# Going Deep: Why Depth Matters

_Adapted from [Dataflowr Module 14a](https://dataflowr.github.io/website/modules/14a-depth/) by Andrei Bursuc._

**Why should we stack more layers?**

In [None]:
import torch
import torch.nn as nn
import torch.nn.functional as F
import numpy as np
import matplotlib.pyplot as plt
from matplotlib.colors import ListedColormap
%matplotlib inline

# Reproducibility
torch.manual_seed(42)
np.random.seed(42)

# Use GPU if available
device = (
    "cuda:0"
    if torch.cuda.is_available()
    else "mps" if torch.backends.mps.is_available() else "cpu"
)
print(f"Using device: {device}")

## Datasets

Let's start with 2D datasets of increasing complexity for a binary classification task (red/blue points).

In [None]:
def make_linear_data(n=500):
    """Two Gaussian clusters, linearly separable."""
    X0 = torch.randn(n // 2, 2) * 0.6 + torch.tensor([-1.0, -1.0])
    X1 = torch.randn(n // 2, 2) * 0.6 + torch.tensor([1.0, 1.0])
    X = torch.cat([X0, X1], dim=0)
    y = torch.cat([torch.zeros(n // 2), torch.ones(n // 2)]).long()
    return X, y

def make_circle_data(n=500):
    """Inner circle (class 0) vs outer ring (class 1)."""
    theta = torch.linspace(0, 2 * np.pi, n // 2)
    r_inner = torch.randn(n // 2) * 0.1 + 0.5
    r_outer = torch.randn(n // 2) * 0.1 + 1.5
    X_inner = torch.stack([r_inner * torch.cos(theta), r_inner * torch.sin(theta)], dim=1)
    X_outer = torch.stack([r_outer * torch.cos(theta), r_outer * torch.sin(theta)], dim=1)
    X = torch.cat([X_inner, X_outer], dim=0)
    y = torch.cat([torch.zeros(n // 2), torch.ones(n // 2)]).long()
    return X, y

def make_spiral_data(n=500):
    """Two interleaved spirals — a classic hard 2D problem."""
    t = torch.linspace(0, 4 * np.pi, n // 2)
    r = t / (4 * np.pi) * 2
    noise = torch.randn(n // 2) * 0.08
    X0 = torch.stack([(r + noise) * torch.cos(t), (r + noise) * torch.sin(t)], dim=1)
    X1 = torch.stack([(r + noise) * torch.cos(t + np.pi), (r + noise) * torch.sin(t + np.pi)], dim=1)
    X = torch.cat([X0, X1], dim=0)
    y = torch.cat([torch.zeros(n // 2), torch.ones(n // 2)]).long()
    return X, y

In [None]:
# Visualize all three datasets
fig, axes = plt.subplots(1, 3, figsize=(15, 4))
datasets = [
    ('Linear', make_linear_data),
    ('Circle', make_circle_data),
    ('Spiral', make_spiral_data)
]

for ax, (name, make_data) in zip(axes, datasets):
    X, y = make_data()
    ax.scatter(X[y == 0, 0], X[y == 0, 1], c='royalblue', alpha=0.5, s=10, label='Class 0')
    ax.scatter(X[y == 1, 0], X[y == 1, 1], c='crimson', alpha=0.5, s=10, label='Class 1')
    ax.set_title(name, fontsize=14)
    ax.set_aspect('equal')
    ax.legend(fontsize=9)
    ax.grid(True, alpha=0.3)

plt.tight_layout()
plt.show()

We use the standard PyTorch training loop with Adam optimizer (which we studied in [Chapter 6](../6-optimization/optimization.ipynb)).
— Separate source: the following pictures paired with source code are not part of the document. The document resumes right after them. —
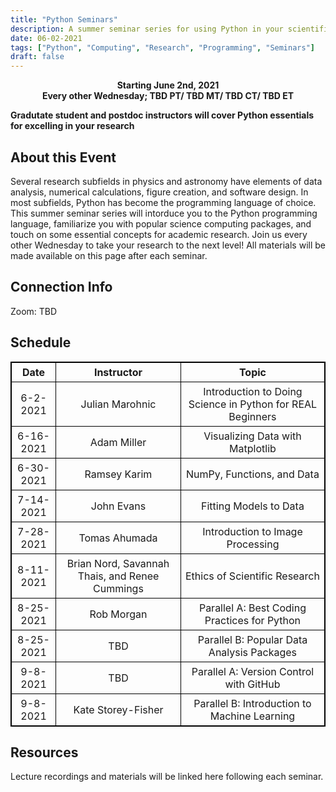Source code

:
 ```yaml
---
title: "Python Seminars"
description: A summer seminar series for using Python in your scientific research
date: 06-02-2021
tags: ["Python", "Computing", "Research", "Programming", "Seminars"]
draft: false
---
```

**<div align="center">Starting June 2nd, 2021</div>**
**<div align="center">Every other Wednesday; TBD PT/ TBD MT/ TBD CT/ TBD ET</div>**

**Gradutate student and postdoc instructors will cover Python essentials for excelling in your research**

About this Event
--------
Several research subfields in physics and astronomy have elements of data analysis, numerical calculations, figure creation, and software design.
In most subfields, Python has become the programming language of choice.
This summer seminar series will intorduce you to the Python programming language, familiarize you with popular science computing packages, and touch on some essential concepts for academic research.
Join us every other Wednesday to take your research to the next level! All materials will be made available on this page after each seminar.

Connection Info
--------
Zoom: TBD

Schedule
--------

<style>
table, th, td {
  border: 1px solid black;
  border-collapse: collapse;
}
th, td {
  padding: 5px;
}
table {
  text-align: center;
}
th {
  text-align: center;
}
 table.center {
  margin-left: auto; 
  margin-right: auto;
</style>

 <table class="center">
  <tr>
    <th>Date</th>
    <th>Instructor</th>
    <th>Topic</th>
  </tr>
  <tr>
    <td>6-2-2021</td>
    <td>Julian Marohnic</td>
    <td>Introduction to Doing Science in Python for REAL Beginners</td>
  </tr>
  <tr>
    <td>6-16-2021</td>
    <td>Adam Miller</td>
    <td>Visualizing Data with Matplotlib </td>
  </tr>
  <tr>
    <td>6-30-2021</td>
    <td>Ramsey Karim</td>
    <td>NumPy, Functions, and Data </td>
  </tr>
  <tr>
    <td>7-14-2021</td>
    <td>John Evans</td>
    <td>Fitting Models to Data </td>
  </tr>
  <tr>
    <td>7-28-2021</td>
    <td>Tomas Ahumada</td>
    <td>Introduction to Image Processing </td>
  </tr>
  <tr>
    <td>8-11-2021</td>
    <td>Brian Nord, Savannah Thais, and Renee Cummings</td>
    <td>Ethics of Scientific Research </td>
  </tr>
  <tr>
    <td>8-25-2021</td>
    <td>Rob Morgan</td>
    <td>Parallel A: Best Coding Practices for Python</td>
  </tr>
  <tr>
    <td>8-25-2021</td>
    <td>TBD</td>
    <td>Parallel B: Popular Data Analysis Packages </td>
  </tr>
  <tr>
    <td>9-8-2021</td>
    <td>TBD</td>
    <td>Parallel A: Version Control with GitHub </td>
  </tr>
  <tr>
    <td>9-8-2021</td>
    <td>Kate Storey-Fisher</td>
    <td>Parallel B: Introduction to Machine Learning </td>
  </tr>
</table> 


Resources
--------

Lecture recordings and materials will be linked here following each seminar.
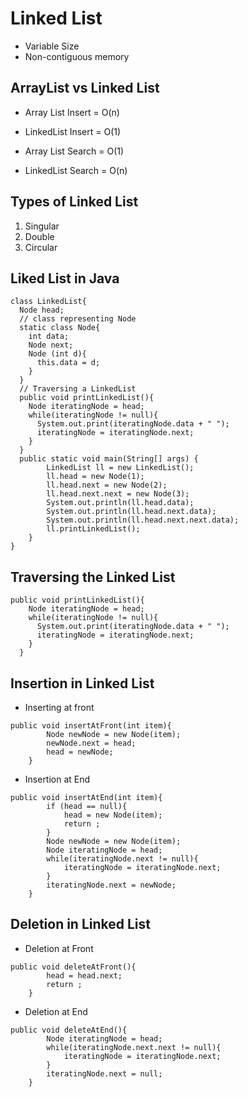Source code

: # Linked List

- Variable Size
- Non-contiguous memory

## ArrayList vs Linked List

- Array List Insert = O(n)
- LinkedList Insert = O(1)

- Array List Search = O(1)
- LinkedList Search = O(n)

## Types of Linked List

1. Singular
2. Double
3. Circular

## Liked List in Java

```
class LinkedList{
  Node head;
  // class representing Node
  static class Node{
    int data;
    Node next;
    Node (int d){
      this.data = d;
    }
  }
  // Traversing a LinkedList
  public void printLinkedList(){
    Node iteratingNode = head;
    while(iteratingNode != null){
      System.out.print(iteratingNode.data + " ");
      iteratingNode = iteratingNode.next;
    }
  }
  public static void main(String[] args) {
        LinkedList ll = new LinkedList();
        ll.head = new Node(1);
        ll.head.next = new Node(2);
        ll.head.next.next = new Node(3);
        System.out.println(ll.head.data);
        System.out.println(ll.head.next.data);
        System.out.println(ll.head.next.next.data);
        ll.printLinkedList();
    }
}

```

## Traversing the Linked List

```
public void printLinkedList(){
    Node iteratingNode = head;
    while(iteratingNode != null){
      System.out.print(iteratingNode.data + " ");
      iteratingNode = iteratingNode.next;
    }
  }
```

## Insertion in Linked List

- Inserting at front

```
public void insertAtFront(int item){
        Node newNode = new Node(item);
        newNode.next = head;
        head = newNode;
    }
```

- Insertion at End

```
public void insertAtEnd(int item){
        if (head == null){
            head = new Node(item);
            return ;
        }
        Node newNode = new Node(item);
        Node iteratingNode = head;
        while(iteratingNode.next != null){
            iteratingNode = iteratingNode.next;
        }
        iteratingNode.next = newNode;
    }
```

## Deletion in Linked List

- Deletion at Front

```
public void deleteAtFront(){
        head = head.next;
        return ;
    }
```

- Deletion at End

```
public void deleteAtEnd(){
        Node iteratingNode = head;
        while(iteratingNode.next.next != null){
            iteratingNode = iteratingNode.next;
        }
        iteratingNode.next = null;
    }
```
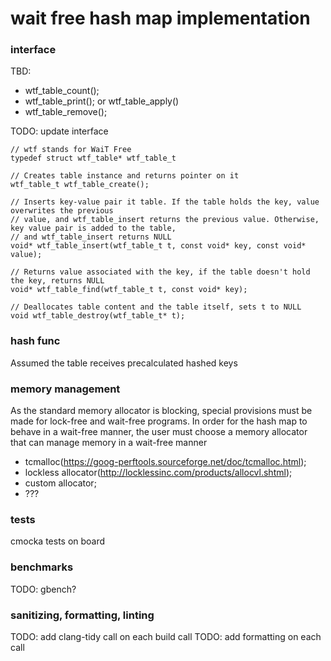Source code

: # wait free hash map implementation

### interface
TBD: 
- wtf_table_count();
- wtf_table_print(); or wtf_table_apply()
- wtf_table_remove();

TODO: update interface
```
// wtf stands for WaiT Free
typedef struct wtf_table* wtf_table_t

// Creates table instance and returns pointer on it
wtf_table_t wtf_table_create();

// Inserts key-value pair it table. If the table holds the key, value overwrites the previous
// value, and wtf_table_insert returns the previous value. Otherwise, key value pair is added to the table, 
// and wtf_table_insert returns NULL
void* wtf_table_insert(wtf_table_t t, const void* key, const void* value);

// Returns value associated with the key, if the table doesn't hold the key, returns NULL
void* wtf_table_find(wtf_table_t t, const void* key);

// Deallocates table content and the table itself, sets t to NULL
void wtf_table_destroy(wtf_table_t* t);
```

### hash func
Assumed the table receives precalculated hashed keys

### memory management
As the standard memory allocator is blocking, special provisions must be made for lock-free and
wait-free programs. In order for the hash map to behave in a wait-free manner, the user must choose 
a memory allocator that can manage memory in a wait-free manner

- tcmalloc(https://goog-perftools.sourceforge.net/doc/tcmalloc.html);
- lockless allocator(http://locklessinc.com/products/allocvl.shtml);
- custom allocator;
- ???

### tests
cmocka tests on board

### benchmarks
TODO: gbench?

### sanitizing, formatting, linting
TODO: add clang-tidy call on each build call
TODO: add formatting on each call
We train on the full batch (since our datasets are small) and track the loss and accuracy over epochs.

In [None]:
def train_model(model, X, y, epochs=1000, lr=0.01):
    """
    Train a classification model using Adam and CrossEntropyLoss.
    Returns the training history (loss and accuracy per epoch).
    """
    optimizer = torch.optim.Adam(model.parameters(), lr=lr)
    criterion = nn.CrossEntropyLoss()
    
    history = {'loss': [], 'acc': []}
    
    for epoch in range(epochs):
        # Forward pass
        logits = model(X)
        loss = criterion(logits, y)
        
        # Backward pass
        optimizer.zero_grad()
        loss.backward()
        optimizer.step()
        
        # Track metrics
        with torch.no_grad():
            preds = logits.argmax(dim=1)
            acc = (preds == y).float().mean().item()
            history['loss'].append(loss.item())
            history['acc'].append(acc)
    
    print(f"Final loss: {history['loss'][-1]:.4f}, accuracy: {history['acc'][-1]:.2%}")
    return history

In [None]:
def plot_decision_boundary(model, X, y, ax=None, title=None, resolution=200):
    """
    Plot the decision boundary of a 2D classifier.
    """
    if ax is None:
        fig, ax = plt.subplots(figsize=(5, 5))
    
    # Create grid
    margin = 0.5
    x_min, x_max = X[:, 0].min() - margin, X[:, 0].max() + margin
    y_min, y_max = X[:, 1].min() - margin, X[:, 1].max() + margin
    xx, yy = torch.meshgrid(
        torch.linspace(x_min, x_max, resolution),
        torch.linspace(y_min, y_max, resolution),
        indexing='xy'
    )
    grid = torch.stack([xx.flatten(), yy.flatten()], dim=1)
    
    # Predict on grid
    with torch.no_grad():
        logits = model(grid)
        preds = logits.argmax(dim=1).reshape(xx.shape)
    
    # Plot decision boundary
    cmap_bg = ListedColormap(['#AACCFF', '#FFAAAA'])
    ax.contourf(xx.numpy(), yy.numpy(), preds.numpy(), alpha=0.3, cmap=cmap_bg)
    
    # Plot data points
    ax.scatter(X[y == 0, 0], X[y == 0, 1], c='royalblue', alpha=0.5, s=10, edgecolors='k', linewidths=0.3)
    ax.scatter(X[y == 1, 0], X[y == 1, 1], c='crimson', alpha=0.5, s=10, edgecolors='k', linewidths=0.3)
    
    if title:
        ax.set_title(title, fontsize=12)
    ax.set_aspect('equal')
    ax.grid(True, alpha=0.2)
    return ax

## One Hidden Layer: The Universal Approximator

In 1989, George Cybenko proved a remarkable result:

> **Universal Approximation Theorem** (Cybenko, 1989; Hornik et al., 1989): A feedforward network with a single hidden layer containing a finite number of neurons can approximate any continuous function on compact subsets of $\mathbb{R}^n$ to arbitrary precision.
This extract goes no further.